WHAT YOU WILL DO: When you reproduce the data, keep every word exactly as it stands and leave the pictures out.

ENTRIES SUPPLIED:
===============
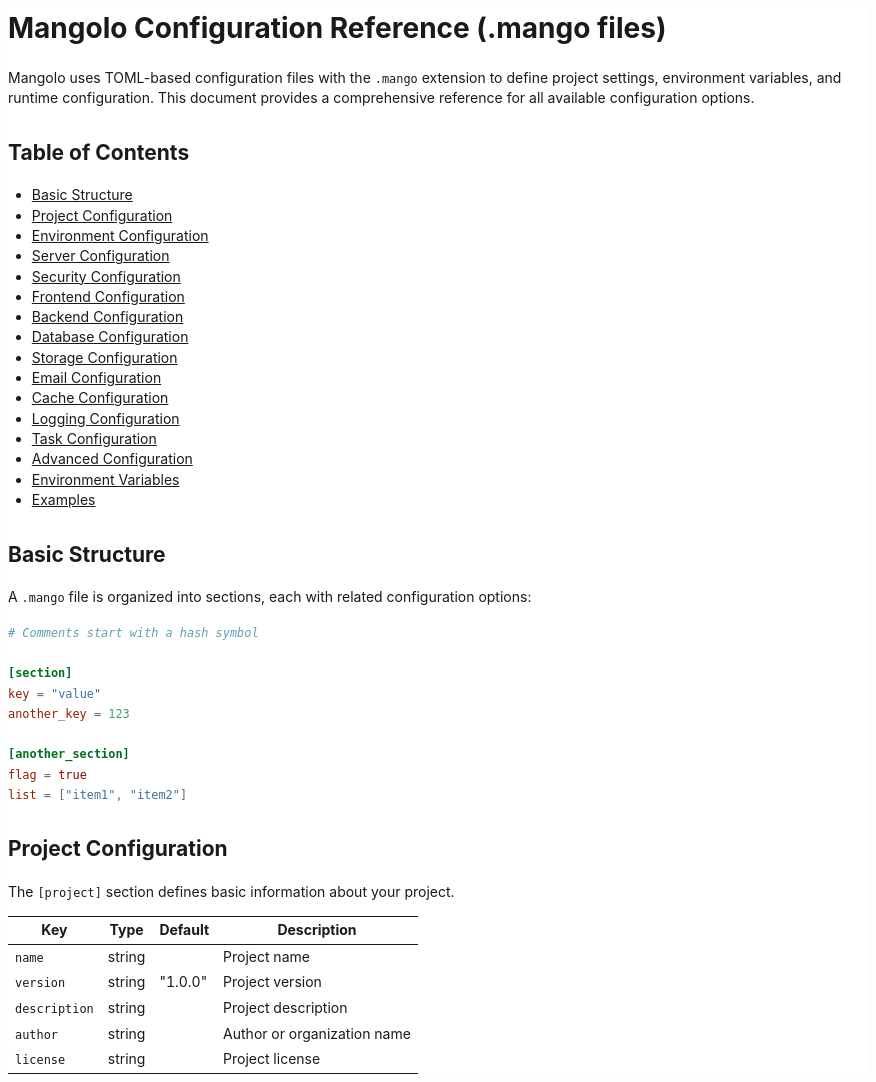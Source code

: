 # Mangolo Configuration Reference (.mango files)

Mangolo uses TOML-based configuration files with the `.mango` extension to define project settings, environment variables, and runtime configuration. This document provides a comprehensive reference for all available configuration options.

## Table of Contents

- [Basic Structure](#basic-structure)
- [Project Configuration](#project-configuration)
- [Environment Configuration](#environment-configuration)
- [Server Configuration](#server-configuration)
- [Security Configuration](#security-configuration)
- [Frontend Configuration](#frontend-configuration)
- [Backend Configuration](#backend-configuration)
- [Database Configuration](#database-configuration)
- [Storage Configuration](#storage-configuration)
- [Email Configuration](#email-configuration)
- [Cache Configuration](#cache-configuration)
- [Logging Configuration](#logging-configuration)
- [Task Configuration](#task-configuration)
- [Advanced Configuration](#advanced-configuration)
- [Environment Variables](#environment-variables)
- [Examples](#examples)

## Basic Structure

A `.mango` file is organized into sections, each with related configuration options:

```toml
# Comments start with a hash symbol

[section]
key = "value"
another_key = 123

[another_section]
flag = true
list = ["item1", "item2"]
```

## Project Configuration

The `[project]` section defines basic information about your project.

| Key | Type | Default | Description |
|-----|------|---------|-------------|
| `name` | string | | Project name |
| `version` | string | "1.0.0" | Project version |
| `description` | string | | Project description |
| `author` | string | | Author or organization name |
| `license` | string | | Project license |
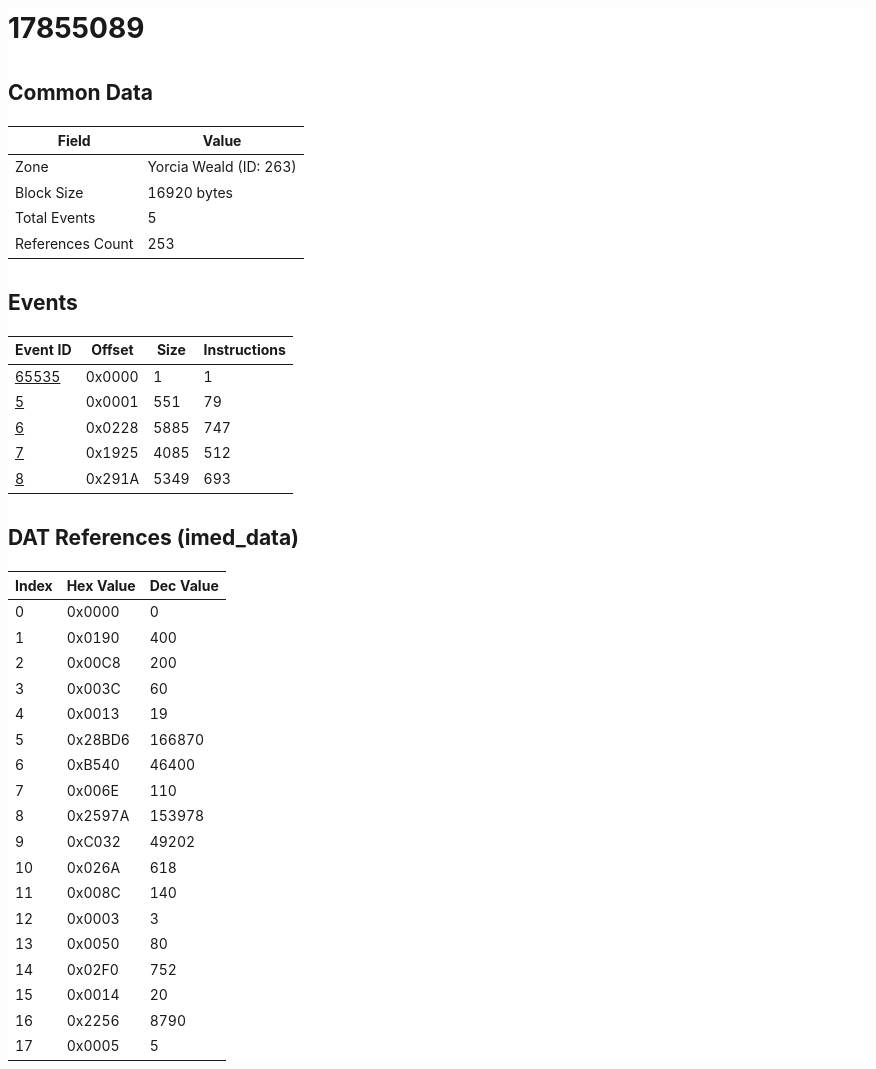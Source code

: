 # 17855089

## Common Data

| Field            | Value                  |
|------------------|------------------------|
| Zone             | Yorcia Weald (ID: 263) |
| Block Size       | 16920 bytes            |
| Total Events     | 5                      |
| References Count | 253                    |

## Events

| Event ID            | Offset   |   Size |   Instructions |
|---------------------|----------|--------|----------------|
| [65535](./65535.md) | 0x0000   |      1 |              1 |
| [5](./5.md)         | 0x0001   |    551 |             79 |
| [6](./6.md)         | 0x0228   |   5885 |            747 |
| [7](./7.md)         | 0x1925   |   4085 |            512 |
| [8](./8.md)         | 0x291A   |   5349 |            693 |

## DAT References (imed_data)

|   Index | Hex Value   |   Dec Value |
|---------|-------------|-------------|
|       0 | 0x0000      |           0 |
|       1 | 0x0190      |         400 |
|       2 | 0x00C8      |         200 |
|       3 | 0x003C      |          60 |
|       4 | 0x0013      |          19 |
|       5 | 0x28BD6     |      166870 |
|       6 | 0xB540      |       46400 |
|       7 | 0x006E      |         110 |
|       8 | 0x2597A     |      153978 |
|       9 | 0xC032      |       49202 |
|      10 | 0x026A      |         618 |
|      11 | 0x008C      |         140 |
|      12 | 0x0003      |           3 |
|      13 | 0x0050      |          80 |
|      14 | 0x02F0      |         752 |
|      15 | 0x0014      |          20 |
|      16 | 0x2256      |        8790 |
|      17 | 0x0005      |           5 |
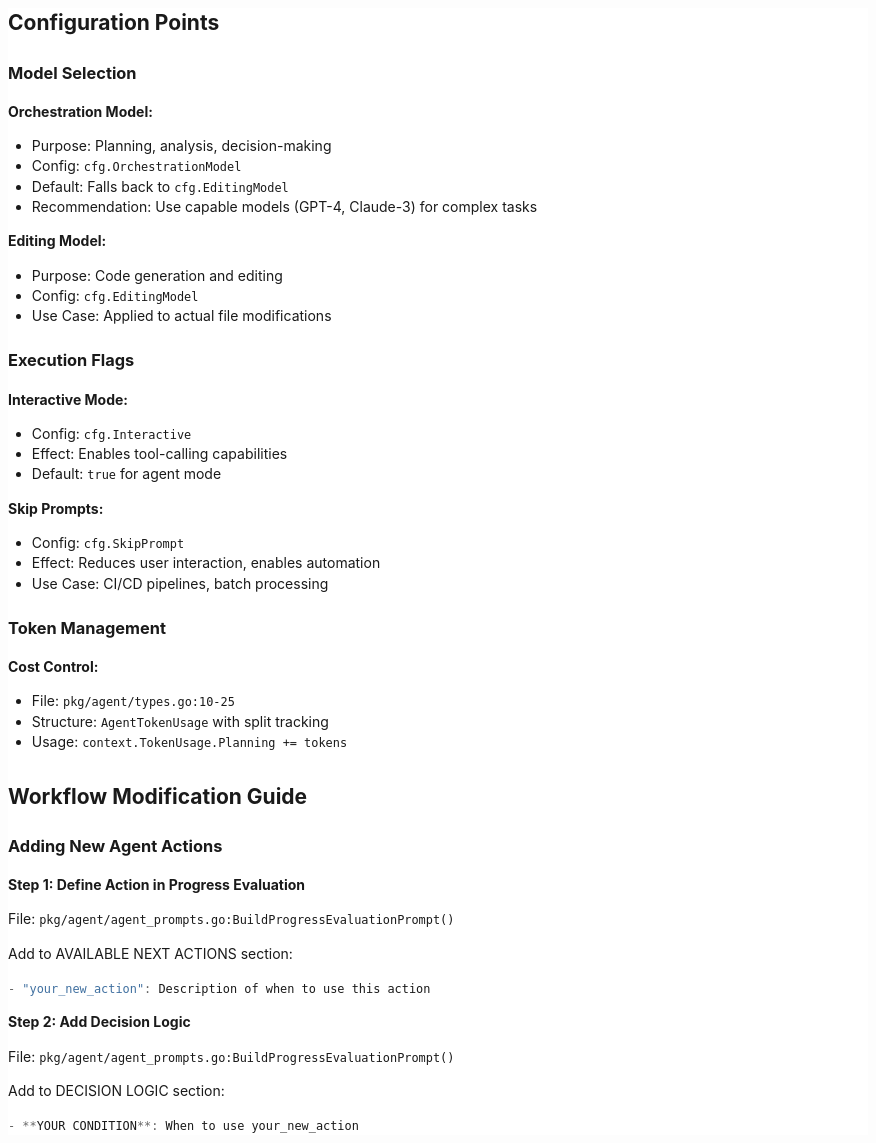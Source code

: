 ## Configuration Points

### Model Selection

**Orchestration Model:**
- Purpose: Planning, analysis, decision-making
- Config: `cfg.OrchestrationModel`
- Default: Falls back to `cfg.EditingModel`
- Recommendation: Use capable models (GPT-4, Claude-3) for complex tasks

**Editing Model:**
- Purpose: Code generation and editing
- Config: `cfg.EditingModel`
- Use Case: Applied to actual file modifications

### Execution Flags

**Interactive Mode:**
- Config: `cfg.Interactive`
- Effect: Enables tool-calling capabilities
- Default: `true` for agent mode

**Skip Prompts:**
- Config: `cfg.SkipPrompt`
- Effect: Reduces user interaction, enables automation
- Use Case: CI/CD pipelines, batch processing

### Token Management

**Cost Control:**
- File: `pkg/agent/types.go:10-25`
- Structure: `AgentTokenUsage` with split tracking
- Usage: `context.TokenUsage.Planning += tokens`

## Workflow Modification Guide

### Adding New Agent Actions

**Step 1: Define Action in Progress Evaluation**

File: `pkg/agent/agent_prompts.go:BuildProgressEvaluationPrompt()`

Add to AVAILABLE NEXT ACTIONS section:
```go
- "your_new_action": Description of when to use this action
```

**Step 2: Add Decision Logic**

File: `pkg/agent/agent_prompts.go:BuildProgressEvaluationPrompt()`

Add to DECISION LOGIC section:
```go
- **YOUR CONDITION**: When to use your_new_action
```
===============
ANSWER SPACE:
Source code

: # Mangolo Configuration Reference (.mango files)

Mangolo uses TOML-based configuration files with the `.mango` extension to define project settings, environment variables, and runtime configuration. This document provides a comprehensive reference for all available configuration options.

## Table of Contents

- [Basic Structure](#basic-structure)
- [Project Configuration](#project-configuration)
- [Environment Configuration](#environment-configuration)
- [Server Configuration](#server-configuration)
- [Security Configuration](#security-configuration)
- [Frontend Configuration](#frontend-configuration)
- [Backend Configuration](#backend-configuration)
- [Database Configuration](#database-configuration)
- [Storage Configuration](#storage-configuration)
- [Email Configuration](#email-configuration)
- [Cache Configuration](#cache-configuration)
- [Logging Configuration](#logging-configuration)
- [Task Configuration](#task-configuration)
- [Advanced Configuration](#advanced-configuration)
- [Environment Variables](#environment-variables)
- [Examples](#examples)

## Basic Structure

A `.mango` file is organized into sections, each with related configuration options:

```toml
# Comments start with a hash symbol

[section]
key = "value"
another_key = 123

[another_section]
flag = true
list = ["item1", "item2"]
```

## Project Configuration

The `[project]` section defines basic information about your project.

| Key | Type | Default | Description |
|-----|------|---------|-------------|
| `name` | string | | Project name |
| `version` | string | "1.0.0" | Project version |
| `description` | string | | Project description |
| `author` | string | | Author or organization name |
| `license` | string | | Project license |
Source code

: # 17855089

## Common Data

| Field            | Value                  |
|------------------|------------------------|
| Zone             | Yorcia Weald (ID: 263) |
| Block Size       | 16920 bytes            |
| Total Events     | 5                      |
| References Count | 253                    |

## Events

| Event ID            | Offset   |   Size |   Instructions |
|---------------------|----------|--------|----------------|
| [65535](./65535.md) | 0x0000   |      1 |              1 |
| [5](./5.md)         | 0x0001   |    551 |             79 |
| [6](./6.md)         | 0x0228   |   5885 |            747 |
| [7](./7.md)         | 0x1925   |   4085 |            512 |
| [8](./8.md)         | 0x291A   |   5349 |            693 |

## DAT References (imed_data)

|   Index | Hex Value   |   Dec Value |
|---------|-------------|-------------|
|       0 | 0x0000      |           0 |
|       1 | 0x0190      |         400 |
|       2 | 0x00C8      |         200 |
|       3 | 0x003C      |          60 |
|       4 | 0x0013      |          19 |
|       5 | 0x28BD6     |      166870 |
|       6 | 0xB540      |       46400 |
|       7 | 0x006E      |         110 |
|       8 | 0x2597A     |      153978 |
|       9 | 0xC032      |       49202 |
|      10 | 0x026A      |         618 |
|      11 | 0x008C      |         140 |
|      12 | 0x0003      |           3 |
|      13 | 0x0050      |          80 |
|      14 | 0x02F0      |         752 |
|      15 | 0x0014      |          20 |
|      16 | 0x2256      |        8790 |
|      17 | 0x0005      |           5 |
Source code

: ## Configuration Points

### Model Selection

**Orchestration Model:**
- Purpose: Planning, analysis, decision-making
- Config: `cfg.OrchestrationModel`
- Default: Falls back to `cfg.EditingModel`
- Recommendation: Use capable models (GPT-4, Claude-3) for complex tasks

**Editing Model:**
- Purpose: Code generation and editing
- Config: `cfg.EditingModel`
- Use Case: Applied to actual file modifications

### Execution Flags

**Interactive Mode:**
- Config: `cfg.Interactive`
- Effect: Enables tool-calling capabilities
- Default: `true` for agent mode

**Skip Prompts:**
- Config: `cfg.SkipPrompt`
- Effect: Reduces user interaction, enables automation
- Use Case: CI/CD pipelines, batch processing

### Token Management

**Cost Control:**
- File: `pkg/agent/types.go:10-25`
- Structure: `AgentTokenUsage` with split tracking
- Usage: `context.TokenUsage.Planning += tokens`

## Workflow Modification Guide

### Adding New Agent Actions

**Step 1: Define Action in Progress Evaluation**

File: `pkg/agent/agent_prompts.go:BuildProgressEvaluationPrompt()`

Add to AVAILABLE NEXT ACTIONS section:
```go
- "your_new_action": Description of when to use this action
```

**Step 2: Add Decision Logic**

File: `pkg/agent/agent_prompts.go:BuildProgressEvaluationPrompt()`

Add to DECISION LOGIC section:
```go
- **YOUR CONDITION**: When to use your_new_action
```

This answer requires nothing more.